GIVEN RECORDS Block Start

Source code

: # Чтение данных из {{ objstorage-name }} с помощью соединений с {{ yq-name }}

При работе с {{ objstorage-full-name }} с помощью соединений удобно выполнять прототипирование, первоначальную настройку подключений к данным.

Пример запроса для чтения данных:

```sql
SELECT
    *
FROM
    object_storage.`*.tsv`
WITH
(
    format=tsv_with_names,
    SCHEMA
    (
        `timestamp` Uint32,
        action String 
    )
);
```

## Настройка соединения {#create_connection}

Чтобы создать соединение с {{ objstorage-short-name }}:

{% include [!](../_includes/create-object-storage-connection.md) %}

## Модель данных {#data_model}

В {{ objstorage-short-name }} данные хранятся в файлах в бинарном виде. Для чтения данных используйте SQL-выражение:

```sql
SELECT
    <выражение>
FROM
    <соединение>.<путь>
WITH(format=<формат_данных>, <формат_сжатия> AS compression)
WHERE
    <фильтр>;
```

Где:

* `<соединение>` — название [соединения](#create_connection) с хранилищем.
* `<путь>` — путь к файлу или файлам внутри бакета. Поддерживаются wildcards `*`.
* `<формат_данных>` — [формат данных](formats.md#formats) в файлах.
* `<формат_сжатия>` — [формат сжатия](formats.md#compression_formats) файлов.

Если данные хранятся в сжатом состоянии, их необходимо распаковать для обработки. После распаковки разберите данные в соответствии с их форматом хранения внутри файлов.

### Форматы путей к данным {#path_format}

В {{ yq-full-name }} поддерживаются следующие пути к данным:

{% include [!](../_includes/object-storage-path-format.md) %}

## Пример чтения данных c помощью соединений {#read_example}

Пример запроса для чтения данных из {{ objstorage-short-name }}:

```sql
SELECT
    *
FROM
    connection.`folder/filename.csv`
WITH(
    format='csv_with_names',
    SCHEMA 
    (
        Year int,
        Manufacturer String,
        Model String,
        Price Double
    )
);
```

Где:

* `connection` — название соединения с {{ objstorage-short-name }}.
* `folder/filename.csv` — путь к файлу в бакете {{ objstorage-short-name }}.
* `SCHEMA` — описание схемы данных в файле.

GIVEN RECORDS Block End
GIVEN RECORDS Block Start

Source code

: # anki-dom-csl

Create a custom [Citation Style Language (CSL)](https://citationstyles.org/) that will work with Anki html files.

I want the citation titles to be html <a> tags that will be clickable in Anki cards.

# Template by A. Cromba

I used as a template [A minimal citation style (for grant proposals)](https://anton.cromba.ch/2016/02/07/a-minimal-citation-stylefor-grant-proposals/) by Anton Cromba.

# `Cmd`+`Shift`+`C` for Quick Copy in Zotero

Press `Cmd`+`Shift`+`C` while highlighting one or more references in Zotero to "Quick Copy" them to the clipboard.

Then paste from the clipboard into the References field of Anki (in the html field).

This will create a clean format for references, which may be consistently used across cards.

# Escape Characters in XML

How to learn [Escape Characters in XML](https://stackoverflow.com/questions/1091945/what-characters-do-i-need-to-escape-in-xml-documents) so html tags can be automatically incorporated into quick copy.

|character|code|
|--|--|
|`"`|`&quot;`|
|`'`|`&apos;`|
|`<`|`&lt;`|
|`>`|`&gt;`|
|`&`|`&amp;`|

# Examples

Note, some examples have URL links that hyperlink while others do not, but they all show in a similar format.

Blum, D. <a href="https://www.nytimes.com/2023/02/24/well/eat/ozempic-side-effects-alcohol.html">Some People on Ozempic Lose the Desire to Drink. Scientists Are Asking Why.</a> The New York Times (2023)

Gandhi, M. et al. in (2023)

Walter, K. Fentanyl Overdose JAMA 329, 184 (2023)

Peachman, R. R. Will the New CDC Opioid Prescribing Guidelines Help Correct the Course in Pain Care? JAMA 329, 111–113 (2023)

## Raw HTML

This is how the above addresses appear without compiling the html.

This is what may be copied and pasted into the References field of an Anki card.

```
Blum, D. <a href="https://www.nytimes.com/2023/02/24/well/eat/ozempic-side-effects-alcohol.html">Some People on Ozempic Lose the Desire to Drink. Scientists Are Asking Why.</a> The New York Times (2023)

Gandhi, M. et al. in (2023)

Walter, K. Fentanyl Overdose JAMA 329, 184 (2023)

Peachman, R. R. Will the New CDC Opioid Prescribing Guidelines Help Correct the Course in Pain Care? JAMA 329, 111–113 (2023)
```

GIVEN RECORDS Block End

WORK REQUEST → Go to the line with "### Форматы путей" in the entries above and repeat every line from there through the line with "данных в файле.", exactly and with no other text.

SOLUTION →
### Форматы путей к данным {#path_format}

В {{ yq-full-name }} поддерживаются следующие пути к данным:

{% include [!](../_includes/object-storage-path-format.md) %}

## Пример чтения данных c помощью соединений {#read_example}

Пример запроса для чтения данных из {{ objstorage-short-name }}:

```sql
SELECT
    *
FROM
    connection.`folder/filename.csv`
WITH(
    format='csv_with_names',
    SCHEMA 
    (
        Year int,
        Manufacturer String,
        Model String,
        Price Double
    )
);
```

Где:

* `connection` — название соединения с {{ objstorage-short-name }}.
* `folder/filename.csv` — путь к файлу в бакете {{ objstorage-short-name }}.
* `SCHEMA` — описание схемы данных в файле.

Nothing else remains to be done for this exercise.